Here we will only look at the **projections / similarities** between a document and the archetypes. 

In [None]:
archetypes = wda.archetypes(typ='concepts',n_archs=6)

In [None]:
archetypes.f

In [None]:
## Select the subset of features in corpus that cover the test vector.
in_common     = list(set(test_vec.index).intersection(set(archetypes.fn.columns)))

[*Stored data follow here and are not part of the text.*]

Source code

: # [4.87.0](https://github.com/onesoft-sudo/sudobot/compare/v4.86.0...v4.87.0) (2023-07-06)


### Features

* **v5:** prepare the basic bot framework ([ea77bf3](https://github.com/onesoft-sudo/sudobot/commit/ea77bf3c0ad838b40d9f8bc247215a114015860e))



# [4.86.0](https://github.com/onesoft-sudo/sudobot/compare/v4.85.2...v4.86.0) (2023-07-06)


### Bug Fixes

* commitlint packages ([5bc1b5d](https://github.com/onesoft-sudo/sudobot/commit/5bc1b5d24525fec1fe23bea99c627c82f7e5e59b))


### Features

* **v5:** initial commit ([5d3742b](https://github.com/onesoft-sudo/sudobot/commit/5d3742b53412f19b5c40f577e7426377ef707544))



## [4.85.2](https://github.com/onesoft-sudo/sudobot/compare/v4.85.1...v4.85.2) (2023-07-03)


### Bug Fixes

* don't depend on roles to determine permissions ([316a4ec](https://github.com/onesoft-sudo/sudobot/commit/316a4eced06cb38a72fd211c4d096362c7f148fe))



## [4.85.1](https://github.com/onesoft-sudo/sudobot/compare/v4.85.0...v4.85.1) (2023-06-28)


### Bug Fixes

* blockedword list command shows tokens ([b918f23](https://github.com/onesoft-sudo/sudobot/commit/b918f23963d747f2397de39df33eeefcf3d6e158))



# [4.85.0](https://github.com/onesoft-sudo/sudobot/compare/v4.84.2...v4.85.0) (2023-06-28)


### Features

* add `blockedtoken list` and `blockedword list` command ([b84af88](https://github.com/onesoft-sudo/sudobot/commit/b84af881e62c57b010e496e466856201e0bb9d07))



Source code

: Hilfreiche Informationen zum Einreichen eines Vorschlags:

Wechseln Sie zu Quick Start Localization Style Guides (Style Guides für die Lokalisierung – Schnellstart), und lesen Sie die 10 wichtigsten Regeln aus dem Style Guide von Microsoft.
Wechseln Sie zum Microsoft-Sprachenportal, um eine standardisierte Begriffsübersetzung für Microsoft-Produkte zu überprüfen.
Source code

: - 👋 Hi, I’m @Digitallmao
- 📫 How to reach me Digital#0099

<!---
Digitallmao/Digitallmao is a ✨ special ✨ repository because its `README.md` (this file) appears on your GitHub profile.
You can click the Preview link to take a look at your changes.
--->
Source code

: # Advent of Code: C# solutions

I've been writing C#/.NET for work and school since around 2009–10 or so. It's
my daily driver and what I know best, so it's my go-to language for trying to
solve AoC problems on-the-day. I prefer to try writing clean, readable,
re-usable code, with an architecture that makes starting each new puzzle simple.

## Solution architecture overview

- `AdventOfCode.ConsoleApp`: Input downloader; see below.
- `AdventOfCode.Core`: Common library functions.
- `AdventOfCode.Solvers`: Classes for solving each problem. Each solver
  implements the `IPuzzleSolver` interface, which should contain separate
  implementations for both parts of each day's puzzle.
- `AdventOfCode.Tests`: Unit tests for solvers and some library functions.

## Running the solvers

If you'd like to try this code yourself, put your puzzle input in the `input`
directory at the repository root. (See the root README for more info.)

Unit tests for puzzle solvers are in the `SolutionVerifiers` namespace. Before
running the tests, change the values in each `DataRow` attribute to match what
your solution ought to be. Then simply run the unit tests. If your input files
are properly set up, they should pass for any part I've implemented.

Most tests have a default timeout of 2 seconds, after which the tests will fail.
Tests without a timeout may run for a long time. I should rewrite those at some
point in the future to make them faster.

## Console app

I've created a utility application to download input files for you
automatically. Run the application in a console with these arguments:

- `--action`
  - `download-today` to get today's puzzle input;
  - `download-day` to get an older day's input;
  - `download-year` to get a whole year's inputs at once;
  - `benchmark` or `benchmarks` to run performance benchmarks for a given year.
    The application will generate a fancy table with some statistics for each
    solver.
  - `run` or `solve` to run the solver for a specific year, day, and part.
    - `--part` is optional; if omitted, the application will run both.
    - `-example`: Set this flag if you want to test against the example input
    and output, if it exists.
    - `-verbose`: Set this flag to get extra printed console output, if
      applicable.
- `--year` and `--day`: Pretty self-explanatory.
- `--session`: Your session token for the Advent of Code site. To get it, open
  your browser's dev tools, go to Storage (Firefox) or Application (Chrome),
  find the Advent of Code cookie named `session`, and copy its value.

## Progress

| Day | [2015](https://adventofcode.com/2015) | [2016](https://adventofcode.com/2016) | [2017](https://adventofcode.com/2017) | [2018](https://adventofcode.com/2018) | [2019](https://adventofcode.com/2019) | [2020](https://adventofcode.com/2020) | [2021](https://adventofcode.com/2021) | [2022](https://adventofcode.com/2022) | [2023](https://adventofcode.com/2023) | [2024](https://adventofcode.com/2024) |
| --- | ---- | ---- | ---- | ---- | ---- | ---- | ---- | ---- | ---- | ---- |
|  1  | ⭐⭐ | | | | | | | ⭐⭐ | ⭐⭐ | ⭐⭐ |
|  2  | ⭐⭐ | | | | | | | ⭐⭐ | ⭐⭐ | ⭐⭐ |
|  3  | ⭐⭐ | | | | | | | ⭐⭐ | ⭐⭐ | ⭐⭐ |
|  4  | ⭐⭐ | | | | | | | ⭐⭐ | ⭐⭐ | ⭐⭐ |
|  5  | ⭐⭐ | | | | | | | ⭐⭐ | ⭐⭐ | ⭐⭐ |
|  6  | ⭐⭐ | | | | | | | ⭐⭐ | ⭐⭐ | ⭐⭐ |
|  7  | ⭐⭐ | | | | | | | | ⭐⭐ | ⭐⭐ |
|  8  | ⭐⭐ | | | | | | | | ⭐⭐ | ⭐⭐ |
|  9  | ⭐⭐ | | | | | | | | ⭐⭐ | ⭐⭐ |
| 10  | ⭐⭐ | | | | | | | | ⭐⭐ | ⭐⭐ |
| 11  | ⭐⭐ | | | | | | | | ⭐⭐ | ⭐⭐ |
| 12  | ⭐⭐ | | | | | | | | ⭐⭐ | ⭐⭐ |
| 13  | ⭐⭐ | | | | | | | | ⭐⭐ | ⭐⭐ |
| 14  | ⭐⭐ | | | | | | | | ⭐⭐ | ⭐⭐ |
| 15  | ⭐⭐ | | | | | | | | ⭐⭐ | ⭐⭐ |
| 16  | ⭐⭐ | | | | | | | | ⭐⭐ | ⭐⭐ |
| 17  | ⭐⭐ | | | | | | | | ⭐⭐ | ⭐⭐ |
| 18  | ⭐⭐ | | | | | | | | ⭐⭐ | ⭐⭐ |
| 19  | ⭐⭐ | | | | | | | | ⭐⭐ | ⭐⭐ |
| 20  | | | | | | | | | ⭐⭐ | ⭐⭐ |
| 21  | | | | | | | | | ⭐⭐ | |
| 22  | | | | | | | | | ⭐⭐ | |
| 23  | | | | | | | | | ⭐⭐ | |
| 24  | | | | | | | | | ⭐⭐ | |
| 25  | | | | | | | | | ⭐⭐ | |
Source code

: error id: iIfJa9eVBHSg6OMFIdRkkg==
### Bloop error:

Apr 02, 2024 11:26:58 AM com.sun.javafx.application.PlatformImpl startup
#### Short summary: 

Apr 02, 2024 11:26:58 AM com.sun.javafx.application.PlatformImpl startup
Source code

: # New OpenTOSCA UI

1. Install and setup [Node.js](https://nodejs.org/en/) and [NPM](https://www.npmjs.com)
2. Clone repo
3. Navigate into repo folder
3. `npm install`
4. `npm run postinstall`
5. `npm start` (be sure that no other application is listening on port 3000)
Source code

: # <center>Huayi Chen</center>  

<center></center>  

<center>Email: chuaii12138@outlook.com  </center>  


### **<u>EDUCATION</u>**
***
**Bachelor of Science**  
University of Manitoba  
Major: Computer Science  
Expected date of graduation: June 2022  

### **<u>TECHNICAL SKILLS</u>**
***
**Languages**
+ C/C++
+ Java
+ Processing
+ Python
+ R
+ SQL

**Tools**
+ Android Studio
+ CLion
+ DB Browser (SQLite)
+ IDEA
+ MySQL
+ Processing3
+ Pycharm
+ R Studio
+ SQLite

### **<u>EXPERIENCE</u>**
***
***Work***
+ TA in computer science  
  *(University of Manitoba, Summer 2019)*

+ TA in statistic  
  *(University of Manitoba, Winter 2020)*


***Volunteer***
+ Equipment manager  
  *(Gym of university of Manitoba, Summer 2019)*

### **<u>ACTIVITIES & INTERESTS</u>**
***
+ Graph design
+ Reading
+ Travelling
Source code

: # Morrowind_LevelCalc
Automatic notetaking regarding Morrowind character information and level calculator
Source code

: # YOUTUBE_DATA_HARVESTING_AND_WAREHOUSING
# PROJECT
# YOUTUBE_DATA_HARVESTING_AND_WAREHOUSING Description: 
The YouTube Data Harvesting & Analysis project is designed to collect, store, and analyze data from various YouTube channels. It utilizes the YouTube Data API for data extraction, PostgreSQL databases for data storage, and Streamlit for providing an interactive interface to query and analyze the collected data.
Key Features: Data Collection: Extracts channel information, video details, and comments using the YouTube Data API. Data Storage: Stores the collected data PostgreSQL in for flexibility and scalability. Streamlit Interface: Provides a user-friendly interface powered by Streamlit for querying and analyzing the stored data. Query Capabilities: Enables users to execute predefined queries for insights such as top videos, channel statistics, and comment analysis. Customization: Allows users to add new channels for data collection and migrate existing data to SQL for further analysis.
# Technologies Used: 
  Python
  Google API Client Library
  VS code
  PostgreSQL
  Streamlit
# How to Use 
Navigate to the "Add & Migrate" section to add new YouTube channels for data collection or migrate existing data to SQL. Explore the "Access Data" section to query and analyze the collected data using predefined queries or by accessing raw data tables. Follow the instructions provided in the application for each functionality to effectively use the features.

## Check if the test vector contains new features that are not in corpus
beyond_corpus = list(set(test_vec.index) - set(archetypes.fn.columns))

## Display
in_common, beyond_corpus

In [None]:
# Measure the similarities between the test vector and the archetypes
show_archetype.plot_similarity(((archetypes.fn[in_common] @ test_vec.loc[in_common]) * 100).applymap(int), 
                               'MY DOC match with ALL Archetypes-features (%)')

In [None]:
import numpy as np
scale_segment = np.sqrt(archetypes.fn.shape[1]/len(test_vec))
show_archetype.plot_similarity(((archetypes.fn[in_common]* scale_segment @ test_vec.loc[in_common]) * 100).applymap(int), 
                               'Archetypes match with MY DOC-feature subset (%)')

In [None]:
from matplotlib import pyplot as plt
import seaborn as sns
sns.set(font_scale = 2)
compare = archetypes.fn[in_common].T
# mx = np.sqrt(archetypes.fn.shape[1]/len(test_vec))
mx = 1
compare = compare * mx
compare['MY DOC'] = test_vec.loc[in_common].apply(find_archetype.scale)
compare = compare.sort_values(by='MY DOC', ascending = False)[['MY DOC']+list(compare.columns)[:-1]]
plt.figure(figsize = (6,6))
sns.heatmap((compare*100).applymap(np.sqrt),linewidths = 1,cbar=False)
plt.xlabel('Archetypes')
plt.title('Match with Archetypes')

In [None]:
import pandas as pd
test_vec_expanded = pd.DataFrame(test_vec, index = archetypes.f.columns).apply(find_archetype.scale).fillna(-0.1)
test_vec_expanded.min()

In [None]:
test_vec_expanded = pd.DataFrame(test_vec, index = archetypes.f.columns).apply(find_archetype.scale).fillna(0)

sns.set(font_scale = 1.5)
compare = archetypes.f.T.apply(find_archetype.scale)
compare['MY DOC'] = test_vec_expanded.apply(find_archetype.scale)
for ix in archetypes.f.index:
    cmp = compare.sort_values(by=ix,ascending=False)[[ix,'MY DOC']]
    cmp = cmp[cmp[ix] >0.1]
    plt.figure(figsize = (2,6))
    sns.heatmap(cmp.applymap(np.sqrt),linewidth = 1)
    plt.show()

# Dimensionality: How diverse is the corpus?

In [None]:
## DIMENSIONALITY OF THE CORPUS
# Establish with Singular Value Decomposition (principal component analysis) :

types = ['keywords','concepts','entities']
svde  = {}
volume = {}
volume_distribution = {}

for typ in types:
    svde[typ]     = find_archetype.Svd(wda.X_matrix(typ))
    volume[typ] = svde[typ].s.sum()
    volume_distribution[typ] = svde[typ].s.cumsum()/volume[typ]
    plt.plot(volume_distribution[typ],label = typ)
plt.title('DIMENSIONALITY OF WATSON DICTATION DATA ANALYSIS OUTPUT')
plt.xlabel('Dimensions / max = number of dictations in corpus')
plt.ylabel('Volume')
plt.legend()
plt.grid()
plt.show()


## CONCLUSIONS: 
## DICTATION WORD/ENTITY/CONCEPTUAL CONTENT IS DIVERSE AND SPREAD OVER MANY DIMENSIONS
## ACCESS TO A LARGER CORPUS SHOULD BE VERY HELPFUL!